In most languages the word for cinema is something similar to the French term cinématographe, originally coined by the Lumière brothers in the 1890s, who borrowed it from the Greek κίνημα ‎(kínēma, “movement”) adding the French suffix -graphe. Not in Hungarian. It’s called MOZI, an amiable word, the diminutive form of mozgó (from the verb ’mozog’ – move, MOZGÓ is moving, MOZGÓFÉNYKÉP is moving (light) picture). Though the official name is FILMSZÍNHÁZ (film theatre), no one would say menjünk filmszínházba, only MENJÜNK MOZIBA! (let’s go the cinema).
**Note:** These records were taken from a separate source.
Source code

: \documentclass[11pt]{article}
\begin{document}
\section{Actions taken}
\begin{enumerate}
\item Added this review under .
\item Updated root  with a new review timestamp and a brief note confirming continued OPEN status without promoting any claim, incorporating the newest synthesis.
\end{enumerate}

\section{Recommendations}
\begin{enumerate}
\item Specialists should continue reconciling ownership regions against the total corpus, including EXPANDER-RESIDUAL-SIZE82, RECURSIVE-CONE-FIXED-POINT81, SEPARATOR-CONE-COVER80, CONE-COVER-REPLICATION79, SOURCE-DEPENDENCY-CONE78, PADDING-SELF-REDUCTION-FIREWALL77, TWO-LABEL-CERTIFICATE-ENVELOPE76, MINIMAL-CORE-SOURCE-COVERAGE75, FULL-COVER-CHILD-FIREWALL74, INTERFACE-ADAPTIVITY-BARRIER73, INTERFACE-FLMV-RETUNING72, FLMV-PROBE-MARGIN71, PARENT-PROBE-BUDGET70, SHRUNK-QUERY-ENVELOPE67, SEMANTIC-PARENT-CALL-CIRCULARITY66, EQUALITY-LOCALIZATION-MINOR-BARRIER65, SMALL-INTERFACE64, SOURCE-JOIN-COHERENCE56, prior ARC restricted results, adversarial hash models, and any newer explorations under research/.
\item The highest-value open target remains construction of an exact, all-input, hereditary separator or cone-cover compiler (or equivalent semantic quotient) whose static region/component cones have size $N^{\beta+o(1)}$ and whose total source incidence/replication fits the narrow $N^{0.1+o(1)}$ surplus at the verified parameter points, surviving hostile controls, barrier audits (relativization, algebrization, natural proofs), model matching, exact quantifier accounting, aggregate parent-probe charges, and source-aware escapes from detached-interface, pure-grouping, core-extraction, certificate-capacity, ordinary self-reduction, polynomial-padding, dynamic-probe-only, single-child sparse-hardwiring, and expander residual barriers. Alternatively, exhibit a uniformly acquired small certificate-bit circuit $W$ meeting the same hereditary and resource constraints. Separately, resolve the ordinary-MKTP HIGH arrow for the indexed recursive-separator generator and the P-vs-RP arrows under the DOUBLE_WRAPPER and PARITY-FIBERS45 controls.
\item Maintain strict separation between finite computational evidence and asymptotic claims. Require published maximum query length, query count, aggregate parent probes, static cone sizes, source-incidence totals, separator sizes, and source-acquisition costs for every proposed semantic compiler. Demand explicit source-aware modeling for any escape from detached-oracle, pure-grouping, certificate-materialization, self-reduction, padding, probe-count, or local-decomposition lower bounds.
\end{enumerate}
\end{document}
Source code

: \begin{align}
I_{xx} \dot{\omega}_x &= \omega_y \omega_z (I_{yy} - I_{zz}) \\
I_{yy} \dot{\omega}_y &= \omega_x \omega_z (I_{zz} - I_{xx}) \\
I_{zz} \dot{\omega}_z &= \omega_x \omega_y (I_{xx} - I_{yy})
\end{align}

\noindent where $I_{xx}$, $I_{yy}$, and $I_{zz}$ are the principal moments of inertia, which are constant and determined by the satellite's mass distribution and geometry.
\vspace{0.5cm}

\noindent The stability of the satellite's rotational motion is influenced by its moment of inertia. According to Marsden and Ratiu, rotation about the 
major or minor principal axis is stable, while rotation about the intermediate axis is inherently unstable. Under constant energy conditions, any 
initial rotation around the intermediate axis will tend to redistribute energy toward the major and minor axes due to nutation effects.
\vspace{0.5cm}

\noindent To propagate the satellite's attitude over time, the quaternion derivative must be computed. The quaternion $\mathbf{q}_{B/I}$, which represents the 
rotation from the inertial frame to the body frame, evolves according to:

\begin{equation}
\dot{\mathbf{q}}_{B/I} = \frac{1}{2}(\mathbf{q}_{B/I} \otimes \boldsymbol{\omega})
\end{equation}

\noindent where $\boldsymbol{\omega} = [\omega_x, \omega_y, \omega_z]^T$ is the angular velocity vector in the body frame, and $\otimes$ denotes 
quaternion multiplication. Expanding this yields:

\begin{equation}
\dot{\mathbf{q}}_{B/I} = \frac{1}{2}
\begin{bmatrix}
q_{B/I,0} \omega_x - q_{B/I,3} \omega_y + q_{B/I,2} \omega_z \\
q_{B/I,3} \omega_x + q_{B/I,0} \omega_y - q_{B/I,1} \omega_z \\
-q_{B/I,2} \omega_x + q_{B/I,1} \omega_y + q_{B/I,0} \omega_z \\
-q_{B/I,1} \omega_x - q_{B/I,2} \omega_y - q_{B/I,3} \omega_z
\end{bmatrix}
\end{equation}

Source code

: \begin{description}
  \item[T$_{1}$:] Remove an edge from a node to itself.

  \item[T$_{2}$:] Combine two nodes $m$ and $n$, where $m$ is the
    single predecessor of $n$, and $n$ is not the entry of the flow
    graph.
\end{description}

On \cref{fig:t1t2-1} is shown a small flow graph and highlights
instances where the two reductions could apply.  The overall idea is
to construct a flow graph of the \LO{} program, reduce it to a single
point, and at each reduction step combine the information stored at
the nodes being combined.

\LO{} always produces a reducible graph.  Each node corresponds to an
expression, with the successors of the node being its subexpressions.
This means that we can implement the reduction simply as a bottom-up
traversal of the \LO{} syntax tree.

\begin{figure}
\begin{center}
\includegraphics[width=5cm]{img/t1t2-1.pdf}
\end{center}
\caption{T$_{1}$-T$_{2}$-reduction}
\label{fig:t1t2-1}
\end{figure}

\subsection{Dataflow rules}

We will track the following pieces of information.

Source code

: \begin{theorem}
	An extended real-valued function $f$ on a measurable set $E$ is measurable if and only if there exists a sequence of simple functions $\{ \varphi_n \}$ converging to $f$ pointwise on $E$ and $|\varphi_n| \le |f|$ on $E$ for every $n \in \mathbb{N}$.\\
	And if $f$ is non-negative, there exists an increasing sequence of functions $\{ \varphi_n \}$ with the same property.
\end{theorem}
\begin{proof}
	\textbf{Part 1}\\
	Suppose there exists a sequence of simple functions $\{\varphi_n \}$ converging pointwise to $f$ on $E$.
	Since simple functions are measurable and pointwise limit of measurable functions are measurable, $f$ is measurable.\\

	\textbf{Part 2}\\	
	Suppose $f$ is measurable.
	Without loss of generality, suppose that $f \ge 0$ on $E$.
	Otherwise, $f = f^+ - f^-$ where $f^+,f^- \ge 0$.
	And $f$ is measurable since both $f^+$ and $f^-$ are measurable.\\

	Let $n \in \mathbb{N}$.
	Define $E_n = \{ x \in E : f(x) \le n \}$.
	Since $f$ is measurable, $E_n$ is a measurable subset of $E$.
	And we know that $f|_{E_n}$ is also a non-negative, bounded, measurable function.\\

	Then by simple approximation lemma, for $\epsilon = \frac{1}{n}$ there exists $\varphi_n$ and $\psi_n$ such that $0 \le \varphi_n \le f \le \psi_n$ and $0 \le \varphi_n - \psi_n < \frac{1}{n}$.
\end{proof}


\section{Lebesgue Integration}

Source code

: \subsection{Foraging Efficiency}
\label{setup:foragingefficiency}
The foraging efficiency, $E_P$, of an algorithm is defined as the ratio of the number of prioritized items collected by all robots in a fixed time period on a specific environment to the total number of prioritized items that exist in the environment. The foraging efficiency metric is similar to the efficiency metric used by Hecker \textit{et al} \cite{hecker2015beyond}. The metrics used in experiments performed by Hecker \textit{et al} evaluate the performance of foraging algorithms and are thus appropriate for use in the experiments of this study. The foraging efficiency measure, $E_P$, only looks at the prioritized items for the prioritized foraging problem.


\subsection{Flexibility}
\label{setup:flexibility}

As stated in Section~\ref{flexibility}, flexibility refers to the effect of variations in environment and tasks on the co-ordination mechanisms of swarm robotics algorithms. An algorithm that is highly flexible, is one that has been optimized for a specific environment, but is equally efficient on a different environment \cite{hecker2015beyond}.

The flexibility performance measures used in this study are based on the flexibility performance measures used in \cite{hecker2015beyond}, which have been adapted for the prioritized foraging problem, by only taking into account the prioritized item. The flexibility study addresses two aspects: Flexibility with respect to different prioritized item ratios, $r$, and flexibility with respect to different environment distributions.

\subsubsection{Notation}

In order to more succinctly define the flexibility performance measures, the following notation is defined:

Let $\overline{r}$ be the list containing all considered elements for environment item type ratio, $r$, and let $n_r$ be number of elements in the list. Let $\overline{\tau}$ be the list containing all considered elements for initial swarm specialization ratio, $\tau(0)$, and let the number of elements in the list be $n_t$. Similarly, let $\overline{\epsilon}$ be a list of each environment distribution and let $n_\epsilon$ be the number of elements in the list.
The fun element of the word MOZI is its connotation with a dumb chick called Berta about whom there is a frivolous song in Jenő Heltai’s popular play first performed in 1907:

”S mert a Berta, s mert a Berta nagy liba,
Hát elment a mozi-mozi-mozi-moziba.”

”And since Berta is a big goose (i.e. dumb chick), so she went to the move – movie –movies”

The word invented by Heltai soon became so popular that it replaced the official term MOZGÓFÉNYKÉPSZÍNHÁZ. No wonder, two syllables instead of six.

Here is an excellent clip with song in the wonderful Tivadar Bilicsi’s interpretation:

https://www.youtube.com/watch?v=nGjwQ0nAHmg

The first MOZI opened in Budapest in 1896 and soon became part of coffee house (KÁVÉHÁZ) entertainment. Not only the Budapest cinema network is unique but Hungarian contribution to film-making is also a matter of pride. Hungarian cinema is still among the best internationally. The ”invasion”  of Hollywood by Hungarian emigrant film-makers including George Cukor or Michael Curtiz is legendary. Hungarian films have been nominated for Oscar awards nine times, and István Szabó’s Mephisto won an Oscar. The latest nomination came in 2015 with László Nemes Jeles’s Son of Saul and in 2 days’ time we will learn if it won the Academy Award.

What do you think Hungarian films? Many foreigners think they are too gloomy.